You asked to store three values ββin registers, but in standard x86 there are only four general-purpose registers: this is a very big load on the last remaining register, which is one of the reasons why I expect register really only prevents you from using &foo to find the address of a variable . I donβt think that any modern compiler even uses it as a hint, these days. Feel free to remove all three uses and reuse your application.

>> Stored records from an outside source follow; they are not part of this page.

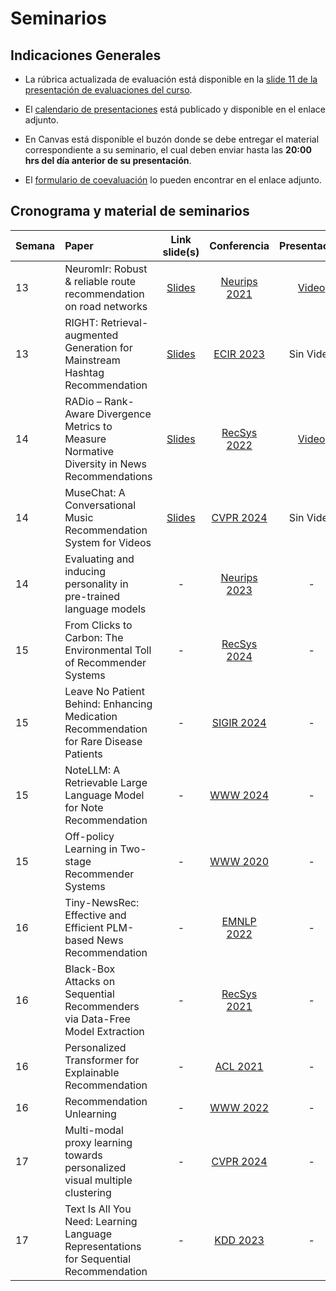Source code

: # Seminarios

## Indicaciones Generales

- La rúbrica actualizada de evaluación está disponible en la [slide 11 de la presentación de evaluaciones del curso](https://uccl0-my.sharepoint.com/:p:/g/personal/dparras_uc_cl/EZ8G_FkyCKJAt6Fx23H7GWkBKl6ZeEdF9v222wJ5vAD5kA?e=xKdyxv&nav=eyJzSWQiOjI3MSwiY0lkIjoxODI4ODEzNjkzfQ). 

- El [calendario de presentaciones](https://uccl0-my.sharepoint.com/:x:/g/personal/dparras_uc_cl/ESvMv0yEcL1OiuPmfHbwIhABYW88ByAst9RWuDhkNIRkmg?e=SHOzqg) está publicado y disponible en el enlace adjunto.

- En Canvas está disponible el buzón donde se debe entregar el material correspondiente a su seminario, el cual deben enviar hasta las **20:00 hrs del día anterior de su presentación**.

- El [formulario de coevaluación](https://docs.google.com/forms/d/e/1FAIpQLSeVBcs37GbTIGxhxPoKGO5fC6epojtGuq69NUSO6vDNsg6exw/viewform?usp=preview) lo pueden encontrar en el enlace adjunto.

## Cronograma y material de seminarios

| Semana  | Paper            | Link slide(s) | Conferencia   | Presentación  |
|:--------|:-----------------|:-------------:|:-------------:|:-------------:|
|13       | Neuromlr: Robust & reliable route recommendation on road networks |[Slides](https://github.com/PUC-RecSys-Class/RecSysPUC-2025-1/blob/master/seminarios/NeuroMLR.pdf)|[Neurips 2021](https://proceedings.neurips.cc/paper_files/paper/2021/file/b922ede9c9eb9eabec1c1fecbdecb45d-Paper.pdf)|[Video](https://uccl0-my.sharepoint.com/:v:/g/personal/dparras_uc_cl/Ec3fyPRb6bVMofC9lU3JUyUBU0cWpWMzHqX6O5pLWnGTng?e=c3qT81&nav=eyJyZWZlcnJhbEluZm8iOnsicmVmZXJyYWxBcHAiOiJTdHJlYW1XZWJBcHAiLCJyZWZlcnJhbFZpZXciOiJTaGFyZURpYWxvZy1MaW5rIiwicmVmZXJyYWxBcHBQbGF0Zm9ybSI6IldlYiIsInJlZmVycmFsTW9kZSI6InZpZXcifX0%3D)|
|13       | RIGHT: Retrieval-augmented Generation for Mainstream Hashtag Recommendation |[Slides](https://github.com/PUC-RecSys-Class/RecSysPUC-2025-1/blob/master/seminarios/RIGHT_S_O_C.pdf)|[ECIR 2023](https://arxiv.org/pdf/2312.10466)|Sin Video|
|14       | RADio – Rank-Aware Divergence Metrics to Measure Normative Diversity in News Recommendations |[Slides](https://github.com/PUC-RecSys-Class/RecSysPUC-2025-1/blob/master/seminarios/RADio.pdf)|[RecSys 2022](https://dl.acm.org/doi/pdf/10.1145/3523227.3546780)|[Video]()|
|14       | MuseChat: A Conversational Music Recommendation System for Videos |[Slides](https://github.com/PUC-RecSys-Class/RecSysPUC-2025-1/blob/master/seminarios/Musechat)|[CVPR 2024](https://arxiv.org/pdf/2310.06282)|Sin Video|
|14       | Evaluating and inducing personality in pre-trained language models |-|[Neurips 2023](https://proceedings.neurips.cc/paper_files/paper/2023/file/21f7b745f73ce0d1f9bcea7f40b1388e-Paper-Conference.pdf)|-|
|15       | From Clicks to Carbon: The Environmental Toll of Recommender Systems |-|[RecSys 2024](https://dl.acm.org/doi/pdf/10.1145/3640457.3688074)|-|
|15       | Leave No Patient Behind: Enhancing Medication Recommendation for Rare Disease Patients |-|[SIGIR 2024](https://arxiv.org/abs/2403.17745)|-|
|15       | NoteLLM: A Retrievable Large Language Model for Note Recommendation |-|[WWW 2024](https://arxiv.org/pdf/2403.01744)|-|
|15       | Off-policy Learning in Two-stage Recommender Systems |-|[WWW 2020](https://dl.acm.org/doi/pdf/10.1145/3366423.3380130)|-|
|16       | Tiny-NewsRec: Effective and Efficient PLM-based News Recommendation |-|[EMNLP 2022](https://arxiv.org/pdf/2112.00944)|-|
|16       | Black-Box Attacks on Sequential Recommenders via Data-Free Model Extraction |-|[RecSys 2021](https://dl.acm.org/doi/pdf/10.1145/3460231.3474275)|-|
|16       | Personalized Transformer for Explainable Recommendation |-|[ACL 2021](https://arxiv.org/pdf/2105.11601)|-|
|16       | Recommendation Unlearning |-|[WWW 2022](https://dl.acm.org/doi/abs/10.1145/3485447.3511997)|-|
|17       | Multi-modal proxy learning towards personalized visual multiple clustering |-|[CVPR 2024](https://openaccess.thecvf.com/content/CVPR2024/papers/Yao_Multi-Modal_Proxy_Learning_Towards_Personalized_Visual_Multiple_Clustering_CVPR_2024_paper.pdf)|-|
|17       | Text Is All You Need: Learning Language Representations for Sequential Recommendation |-|[KDD 2023](https://dl.acm.org/doi/pdf/10.1145/3580305.3599519)|-|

Since you yourself read huge fragments of the file, you can use open(2) and read(2) directly and remove all the standard I / O processing behind the scenes. Another common approach is open(2) and mmap(2) file in memory: let the OS page be in the form of pages. This allows you to optimize the reading of future pages from disk when performing calculations: this is a common access pattern and one OS developer tried to optimize. (A simple mechanism for displaying the entire file immediately sets an upper limit on the size of files that you can process, perhaps around 2.5 gigabytes on 32-bit platforms and absolutely huge on 64-bit platforms. Matching the file in pieces will allow you to process files of arbitrary size even on 32-bit platforms, but at the cost of cycles like yours now, for reading, but for comparison.)
As David Gelhar points out, you use an odd-length buffer β this can complicate the code path for reading a file into memory. If you want to stick to reading from files to buffers, I suggest using a few 8192 (two pages of memory), since it will not have special cases until the last cycle.
If you really delve into the last bit of speed and don't mind sharply increasing the size of your preliminary calculation table, you can look at the file in 16-bit chunks, and not just 8-bit chunks. Often, memory access on 16-bit alignment is faster than on 8-bit alignment, and you reduce the number of iterations through your loop in half, which usually gives a huge increase in speed. The disadvantage, of course, is the increased memory pressure (65 thousand records, each of 8 bytes, and not only 256 records each of 4 bytes), and a much larger table is much less suitable for a full processor cache.
And the last optimization idea that comes to my mind is to fork(2) on 2, 3, or 4 processes (or use threads), each of which can calculate the crc32 parts of the file, and then merge the end results after all processes are complete. crc32 may not be computational enough to actually benefit from trying to use multiple cores from SMP or multi-core computers, and figuring out how to combine partial crc32 calculations may not be feasible - I have not studied it myself :) - but it can pay back for it, and learning how to write multi-processor or multi-threaded software is worth the effort.